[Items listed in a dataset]
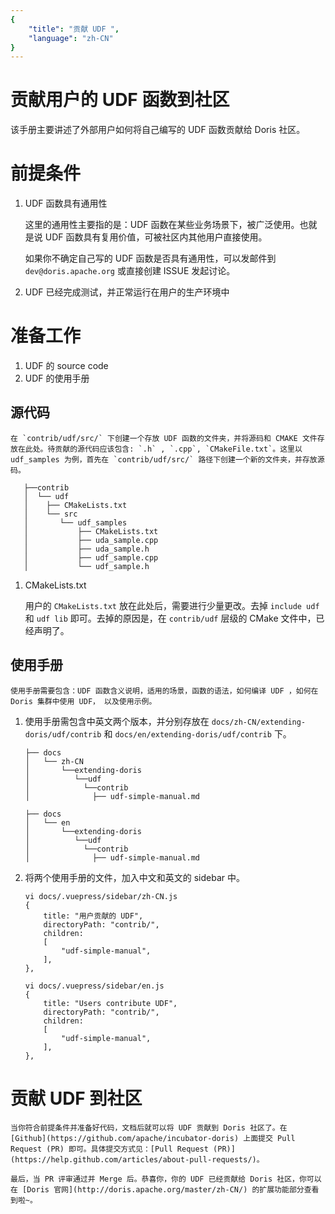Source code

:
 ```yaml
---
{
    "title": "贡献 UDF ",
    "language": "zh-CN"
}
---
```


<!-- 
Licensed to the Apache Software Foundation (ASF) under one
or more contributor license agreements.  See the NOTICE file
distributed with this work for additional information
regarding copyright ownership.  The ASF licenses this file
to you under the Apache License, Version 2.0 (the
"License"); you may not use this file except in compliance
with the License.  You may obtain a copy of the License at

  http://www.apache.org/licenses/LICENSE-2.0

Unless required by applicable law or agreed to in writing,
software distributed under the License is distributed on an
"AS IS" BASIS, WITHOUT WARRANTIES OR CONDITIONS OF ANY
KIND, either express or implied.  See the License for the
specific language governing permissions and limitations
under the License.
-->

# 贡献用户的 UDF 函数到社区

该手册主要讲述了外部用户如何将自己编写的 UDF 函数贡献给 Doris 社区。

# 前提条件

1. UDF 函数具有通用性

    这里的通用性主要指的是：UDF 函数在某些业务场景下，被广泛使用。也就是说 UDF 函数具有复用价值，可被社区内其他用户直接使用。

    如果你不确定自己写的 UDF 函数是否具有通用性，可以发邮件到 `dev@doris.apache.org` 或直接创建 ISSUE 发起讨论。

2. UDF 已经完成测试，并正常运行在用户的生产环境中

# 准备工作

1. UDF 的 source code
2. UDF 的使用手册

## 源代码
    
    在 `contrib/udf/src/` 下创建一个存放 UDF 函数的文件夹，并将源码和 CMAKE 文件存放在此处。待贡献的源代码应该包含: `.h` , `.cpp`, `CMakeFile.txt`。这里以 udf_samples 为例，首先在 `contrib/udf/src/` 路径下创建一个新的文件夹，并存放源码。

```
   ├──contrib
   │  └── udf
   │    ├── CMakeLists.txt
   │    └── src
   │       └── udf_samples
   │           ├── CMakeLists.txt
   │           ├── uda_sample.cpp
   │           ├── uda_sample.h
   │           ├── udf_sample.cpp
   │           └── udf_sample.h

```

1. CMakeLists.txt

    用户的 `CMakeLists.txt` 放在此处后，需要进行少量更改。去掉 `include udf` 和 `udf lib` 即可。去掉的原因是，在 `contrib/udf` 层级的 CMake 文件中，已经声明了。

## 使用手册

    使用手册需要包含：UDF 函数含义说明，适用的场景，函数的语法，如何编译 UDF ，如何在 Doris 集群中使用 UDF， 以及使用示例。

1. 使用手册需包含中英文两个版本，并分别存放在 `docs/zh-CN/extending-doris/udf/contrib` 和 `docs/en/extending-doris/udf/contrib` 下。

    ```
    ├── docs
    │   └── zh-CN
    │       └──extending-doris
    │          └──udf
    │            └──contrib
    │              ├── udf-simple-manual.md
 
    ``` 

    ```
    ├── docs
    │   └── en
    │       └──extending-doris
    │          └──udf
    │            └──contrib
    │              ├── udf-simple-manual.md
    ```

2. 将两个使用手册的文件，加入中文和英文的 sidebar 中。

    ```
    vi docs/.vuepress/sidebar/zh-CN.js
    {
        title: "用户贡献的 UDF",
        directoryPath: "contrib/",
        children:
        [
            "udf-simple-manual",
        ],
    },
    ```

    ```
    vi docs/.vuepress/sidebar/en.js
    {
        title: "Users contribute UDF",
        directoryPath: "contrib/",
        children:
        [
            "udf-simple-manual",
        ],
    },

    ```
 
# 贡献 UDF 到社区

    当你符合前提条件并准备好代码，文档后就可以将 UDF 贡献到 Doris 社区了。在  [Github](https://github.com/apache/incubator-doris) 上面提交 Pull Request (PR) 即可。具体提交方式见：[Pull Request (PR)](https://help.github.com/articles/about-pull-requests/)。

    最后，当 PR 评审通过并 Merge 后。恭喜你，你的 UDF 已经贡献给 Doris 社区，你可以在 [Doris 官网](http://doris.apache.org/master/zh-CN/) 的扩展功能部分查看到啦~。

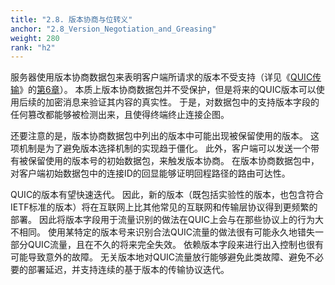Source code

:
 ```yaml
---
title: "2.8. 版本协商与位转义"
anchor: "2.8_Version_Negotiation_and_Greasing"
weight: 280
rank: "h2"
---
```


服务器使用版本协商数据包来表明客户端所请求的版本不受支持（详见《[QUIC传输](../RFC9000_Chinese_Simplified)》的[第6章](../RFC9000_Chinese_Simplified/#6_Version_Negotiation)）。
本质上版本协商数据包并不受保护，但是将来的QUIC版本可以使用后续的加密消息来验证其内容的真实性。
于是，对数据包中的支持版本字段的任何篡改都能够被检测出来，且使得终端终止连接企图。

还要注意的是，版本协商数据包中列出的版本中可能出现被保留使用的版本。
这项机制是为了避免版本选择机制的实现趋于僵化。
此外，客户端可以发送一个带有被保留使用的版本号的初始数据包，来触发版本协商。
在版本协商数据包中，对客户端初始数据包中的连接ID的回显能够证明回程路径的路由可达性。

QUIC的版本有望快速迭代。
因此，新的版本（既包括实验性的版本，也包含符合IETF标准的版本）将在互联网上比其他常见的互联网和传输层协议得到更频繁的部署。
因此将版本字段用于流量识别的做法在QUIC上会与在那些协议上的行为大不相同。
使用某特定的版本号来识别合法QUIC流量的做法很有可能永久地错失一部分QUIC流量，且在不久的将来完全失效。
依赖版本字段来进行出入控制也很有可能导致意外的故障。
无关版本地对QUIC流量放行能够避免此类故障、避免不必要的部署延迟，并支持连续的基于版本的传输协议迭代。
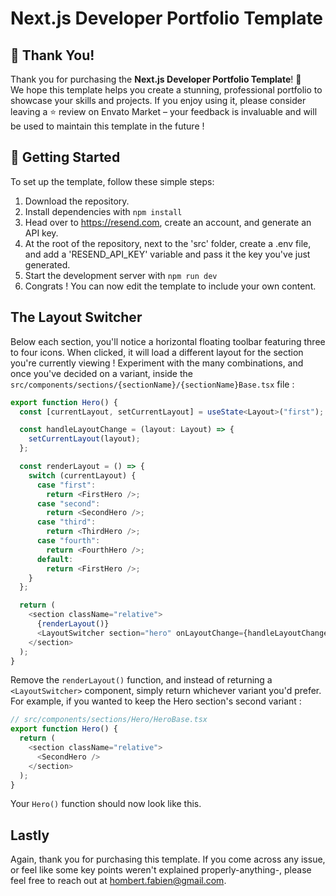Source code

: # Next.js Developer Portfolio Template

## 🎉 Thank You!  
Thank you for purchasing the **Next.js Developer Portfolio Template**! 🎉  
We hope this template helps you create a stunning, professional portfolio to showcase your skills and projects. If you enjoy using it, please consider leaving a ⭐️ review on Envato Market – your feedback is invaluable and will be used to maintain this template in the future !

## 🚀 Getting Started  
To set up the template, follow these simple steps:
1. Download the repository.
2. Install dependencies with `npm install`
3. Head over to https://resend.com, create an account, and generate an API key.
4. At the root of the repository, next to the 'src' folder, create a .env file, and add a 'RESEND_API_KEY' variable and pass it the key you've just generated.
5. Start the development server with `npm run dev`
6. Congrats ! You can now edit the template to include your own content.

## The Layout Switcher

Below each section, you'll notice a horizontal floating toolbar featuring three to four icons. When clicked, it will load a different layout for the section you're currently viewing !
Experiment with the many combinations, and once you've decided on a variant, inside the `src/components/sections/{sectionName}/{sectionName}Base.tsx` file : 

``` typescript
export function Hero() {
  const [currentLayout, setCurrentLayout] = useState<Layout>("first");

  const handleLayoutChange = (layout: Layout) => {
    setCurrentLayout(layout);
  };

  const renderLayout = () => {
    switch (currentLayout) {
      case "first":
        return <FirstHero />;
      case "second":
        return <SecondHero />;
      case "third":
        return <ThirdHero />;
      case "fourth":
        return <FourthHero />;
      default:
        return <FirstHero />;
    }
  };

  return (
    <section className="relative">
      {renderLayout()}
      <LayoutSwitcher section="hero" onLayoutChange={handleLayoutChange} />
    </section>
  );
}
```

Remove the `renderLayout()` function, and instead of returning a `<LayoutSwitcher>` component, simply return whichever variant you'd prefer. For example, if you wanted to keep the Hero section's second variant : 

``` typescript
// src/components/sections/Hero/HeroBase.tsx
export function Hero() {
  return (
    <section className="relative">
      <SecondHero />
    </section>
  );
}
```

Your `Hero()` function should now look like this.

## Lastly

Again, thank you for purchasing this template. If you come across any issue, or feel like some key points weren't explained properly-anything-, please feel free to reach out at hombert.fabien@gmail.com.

Work item:
Copy the data verbatim, skipping any image it holds.

Written response:
Source code

:
 ```yaml
---
{
    "title": "贡献 UDF ",
    "language": "zh-CN"
}
---
```


<!-- 
Licensed to the Apache Software Foundation (ASF) under one
or more contributor license agreements.  See the NOTICE file
distributed with this work for additional information
regarding copyright ownership.  The ASF licenses this file
to you under the Apache License, Version 2.0 (the
"License"); you may not use this file except in compliance
with the License.  You may obtain a copy of the License at

  http://www.apache.org/licenses/LICENSE-2.0

Unless required by applicable law or agreed to in writing,
software distributed under the License is distributed on an
"AS IS" BASIS, WITHOUT WARRANTIES OR CONDITIONS OF ANY
KIND, either express or implied.  See the License for the
specific language governing permissions and limitations
under the License.
-->

# 贡献用户的 UDF 函数到社区

该手册主要讲述了外部用户如何将自己编写的 UDF 函数贡献给 Doris 社区。

# 前提条件

1. UDF 函数具有通用性

    这里的通用性主要指的是：UDF 函数在某些业务场景下，被广泛使用。也就是说 UDF 函数具有复用价值，可被社区内其他用户直接使用。

    如果你不确定自己写的 UDF 函数是否具有通用性，可以发邮件到 `dev@doris.apache.org` 或直接创建 ISSUE 发起讨论。

2. UDF 已经完成测试，并正常运行在用户的生产环境中

# 准备工作

1. UDF 的 source code
2. UDF 的使用手册

## 源代码
    
    在 `contrib/udf/src/` 下创建一个存放 UDF 函数的文件夹，并将源码和 CMAKE 文件存放在此处。待贡献的源代码应该包含: `.h` , `.cpp`, `CMakeFile.txt`。这里以 udf_samples 为例，首先在 `contrib/udf/src/` 路径下创建一个新的文件夹，并存放源码。

```
   ├──contrib
   │  └── udf
   │    ├── CMakeLists.txt
   │    └── src
   │       └── udf_samples
   │           ├── CMakeLists.txt
   │           ├── uda_sample.cpp
   │           ├── uda_sample.h
   │           ├── udf_sample.cpp
   │           └── udf_sample.h

```

1. CMakeLists.txt

    用户的 `CMakeLists.txt` 放在此处后，需要进行少量更改。去掉 `include udf` 和 `udf lib` 即可。去掉的原因是，在 `contrib/udf` 层级的 CMake 文件中，已经声明了。

## 使用手册

    使用手册需要包含：UDF 函数含义说明，适用的场景，函数的语法，如何编译 UDF ，如何在 Doris 集群中使用 UDF， 以及使用示例。

1. 使用手册需包含中英文两个版本，并分别存放在 `docs/zh-CN/extending-doris/udf/contrib` 和 `docs/en/extending-doris/udf/contrib` 下。

    ```
    ├── docs
    │   └── zh-CN
    │       └──extending-doris
    │          └──udf
    │            └──contrib
    │              ├── udf-simple-manual.md
 
    ``` 

    ```
    ├── docs
    │   └── en
    │       └──extending-doris
    │          └──udf
    │            └──contrib
    │              ├── udf-simple-manual.md
    ```

2. 将两个使用手册的文件，加入中文和英文的 sidebar 中。

    ```
    vi docs/.vuepress/sidebar/zh-CN.js
    {
        title: "用户贡献的 UDF",
        directoryPath: "contrib/",
        children:
        [
            "udf-simple-manual",
        ],
    },
    ```

    ```
    vi docs/.vuepress/sidebar/en.js
    {
        title: "Users contribute UDF",
        directoryPath: "contrib/",
        children:
        [
            "udf-simple-manual",
        ],
    },

    ```
 
# 贡献 UDF 到社区

    当你符合前提条件并准备好代码，文档后就可以将 UDF 贡献到 Doris 社区了。在  [Github](https://github.com/apache/incubator-doris) 上面提交 Pull Request (PR) 即可。具体提交方式见：[Pull Request (PR)](https://help.github.com/articles/about-pull-requests/)。

    最后，当 PR 评审通过并 Merge 后。恭喜你，你的 UDF 已经贡献给 Doris 社区，你可以在 [Doris 官网](http://doris.apache.org/master/zh-CN/) 的扩展功能部分查看到啦~。

Source code

:
 ```yaml
---
title: "2.8. 版本协商与位转义"
anchor: "2.8_Version_Negotiation_and_Greasing"
weight: 280
rank: "h2"
---
```


服务器使用版本协商数据包来表明客户端所请求的版本不受支持（详见《[QUIC传输](../RFC9000_Chinese_Simplified)》的[第6章](../RFC9000_Chinese_Simplified/#6_Version_Negotiation)）。
本质上版本协商数据包并不受保护，但是将来的QUIC版本可以使用后续的加密消息来验证其内容的真实性。
于是，对数据包中的支持版本字段的任何篡改都能够被检测出来，且使得终端终止连接企图。

还要注意的是，版本协商数据包中列出的版本中可能出现被保留使用的版本。
这项机制是为了避免版本选择机制的实现趋于僵化。
此外，客户端可以发送一个带有被保留使用的版本号的初始数据包，来触发版本协商。
在版本协商数据包中，对客户端初始数据包中的连接ID的回显能够证明回程路径的路由可达性。

QUIC的版本有望快速迭代。
因此，新的版本（既包括实验性的版本，也包含符合IETF标准的版本）将在互联网上比其他常见的互联网和传输层协议得到更频繁的部署。
因此将版本字段用于流量识别的做法在QUIC上会与在那些协议上的行为大不相同。
使用某特定的版本号来识别合法QUIC流量的做法很有可能永久地错失一部分QUIC流量，且在不久的将来完全失效。
依赖版本字段来进行出入控制也很有可能导致意外的故障。
无关版本地对QUIC流量放行能够避免此类故障、避免不必要的部署延迟，并支持连续的基于版本的传输协议迭代。
Source code

: # Next.js Developer Portfolio Template

## 🎉 Thank You!  
Thank you for purchasing the **Next.js Developer Portfolio Template**! 🎉  
We hope this template helps you create a stunning, professional portfolio to showcase your skills and projects. If you enjoy using it, please consider leaving a ⭐️ review on Envato Market – your feedback is invaluable and will be used to maintain this template in the future !

## 🚀 Getting Started  
To set up the template, follow these simple steps:
1. Download the repository.
2. Install dependencies with `npm install`
3. Head over to https://resend.com, create an account, and generate an API key.
4. At the root of the repository, next to the 'src' folder, create a .env file, and add a 'RESEND_API_KEY' variable and pass it the key you've just generated.
5. Start the development server with `npm run dev`
6. Congrats ! You can now edit the template to include your own content.

## The Layout Switcher

Below each section, you'll notice a horizontal floating toolbar featuring three to four icons. When clicked, it will load a different layout for the section you're currently viewing !
Experiment with the many combinations, and once you've decided on a variant, inside the `src/components/sections/{sectionName}/{sectionName}Base.tsx` file : 

``` typescript
export function Hero() {
  const [currentLayout, setCurrentLayout] = useState<Layout>("first");

  const handleLayoutChange = (layout: Layout) => {
    setCurrentLayout(layout);
  };

  const renderLayout = () => {
    switch (currentLayout) {
      case "first":
        return <FirstHero />;
      case "second":
        return <SecondHero />;
      case "third":
        return <ThirdHero />;
      case "fourth":
        return <FourthHero />;
      default:
        return <FirstHero />;
    }
  };

  return (
    <section className="relative">
      {renderLayout()}
      <LayoutSwitcher section="hero" onLayoutChange={handleLayoutChange} />
    </section>
  );
}
```

Remove the `renderLayout()` function, and instead of returning a `<LayoutSwitcher>` component, simply return whichever variant you'd prefer. For example, if you wanted to keep the Hero section's second variant : 

``` typescript
// src/components/sections/Hero/HeroBase.tsx
export function Hero() {
  return (
    <section className="relative">
      <SecondHero />
    </section>
  );
}
```

Your `Hero()` function should now look like this.

## Lastly

Again, thank you for purchasing this template. If you come across any issue, or feel like some key points weren't explained properly-anything-, please feel free to reach out at hombert.fabien@gmail.com.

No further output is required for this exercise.